Estelle Grelier participait, vendredi 9 décembre, aux ateliers du Partenariat pour un gouvernement ouvert qui se déroulaient à Paris. La secrétaire d'Etat aux collectivités territoriales explique à la Gazette en quoi ces nouvelles approches de la démocratie permettent d'améliorer l'action publique.

 

C’est quoi pour vous un gouvernement local ouvert ?

C’est un mode de gouvernance locale mais aussi une belle opportunité pour les territoires. Les collectivités territoriales voient encore l’open data comme une nouvelle obligation et non pas comme une nouvelle opportunité. Or, par exemple, les délibérations prises par les collectivités sont des mines d’informations à exploiter. Il faut montrer aux élus locaux les avantages que l’open data pourrait leur apporter.

Notamment en matière de démocratie car les élus locaux ont conscience de la défiance dont ils font l’objet de la part des citoyens et il faut leur expliquer que l’open data est un élément de transparence dont la démocratie a besoin. C’est un moyen de raccrocher les citoyens aux politiques publiques. L’open data va contribuer à reconnecter les élus et les citoyens.

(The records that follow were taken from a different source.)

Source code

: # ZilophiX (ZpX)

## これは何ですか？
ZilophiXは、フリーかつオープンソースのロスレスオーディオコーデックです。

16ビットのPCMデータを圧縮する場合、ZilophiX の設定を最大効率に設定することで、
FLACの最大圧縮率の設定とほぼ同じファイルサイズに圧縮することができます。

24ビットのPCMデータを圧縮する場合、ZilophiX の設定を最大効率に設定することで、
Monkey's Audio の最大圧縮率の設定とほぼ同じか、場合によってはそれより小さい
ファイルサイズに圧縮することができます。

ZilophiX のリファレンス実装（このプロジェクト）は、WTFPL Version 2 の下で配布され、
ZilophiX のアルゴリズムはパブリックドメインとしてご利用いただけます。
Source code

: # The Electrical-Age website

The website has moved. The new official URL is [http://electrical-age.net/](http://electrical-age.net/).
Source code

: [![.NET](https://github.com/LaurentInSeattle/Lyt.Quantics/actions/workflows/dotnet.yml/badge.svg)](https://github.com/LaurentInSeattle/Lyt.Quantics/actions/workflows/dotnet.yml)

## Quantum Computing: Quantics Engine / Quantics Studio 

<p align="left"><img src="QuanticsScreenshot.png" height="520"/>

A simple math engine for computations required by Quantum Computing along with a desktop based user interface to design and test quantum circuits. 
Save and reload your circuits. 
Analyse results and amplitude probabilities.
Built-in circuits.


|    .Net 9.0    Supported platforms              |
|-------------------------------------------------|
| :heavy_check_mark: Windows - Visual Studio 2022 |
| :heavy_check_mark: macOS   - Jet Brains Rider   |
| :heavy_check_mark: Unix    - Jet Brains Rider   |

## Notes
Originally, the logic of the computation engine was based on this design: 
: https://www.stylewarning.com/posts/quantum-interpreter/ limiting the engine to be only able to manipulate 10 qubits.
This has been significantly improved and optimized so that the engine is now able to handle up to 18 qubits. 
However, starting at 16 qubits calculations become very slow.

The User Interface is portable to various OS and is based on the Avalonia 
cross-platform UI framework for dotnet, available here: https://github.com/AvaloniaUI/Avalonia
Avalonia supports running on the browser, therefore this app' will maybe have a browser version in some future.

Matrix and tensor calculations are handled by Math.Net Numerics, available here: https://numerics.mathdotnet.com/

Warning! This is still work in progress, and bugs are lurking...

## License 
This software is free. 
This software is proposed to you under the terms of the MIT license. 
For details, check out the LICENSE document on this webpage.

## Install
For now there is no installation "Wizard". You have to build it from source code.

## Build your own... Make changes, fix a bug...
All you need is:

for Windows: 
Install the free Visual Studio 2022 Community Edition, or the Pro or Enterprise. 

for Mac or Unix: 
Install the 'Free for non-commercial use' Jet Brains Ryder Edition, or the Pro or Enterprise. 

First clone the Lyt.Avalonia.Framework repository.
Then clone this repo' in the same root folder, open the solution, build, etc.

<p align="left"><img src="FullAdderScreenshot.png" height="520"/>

Attention, toutefois, la démocratie numérique ne doit pas anéantir tous les autres modes de démocratie. Elle doit exister en parallèle car le numérique permet une accélération : avec l’open data, on démultiplie l’effet de la démocratie.

Comment allez-vous accompagner les collectivités dans ce nouveau mode de gouvernance locale ?

Nous avons présenté ce matin, avec l’association OpenData France, le dispositif expérimental d’accompagnement des collectivités à l’open data qui fait suite au rapport sur les dispositifs d’accompagnement des collectivités locales à l’ouverture des données publiques qu’ils nous avaient remis mi-octobre à Rodez.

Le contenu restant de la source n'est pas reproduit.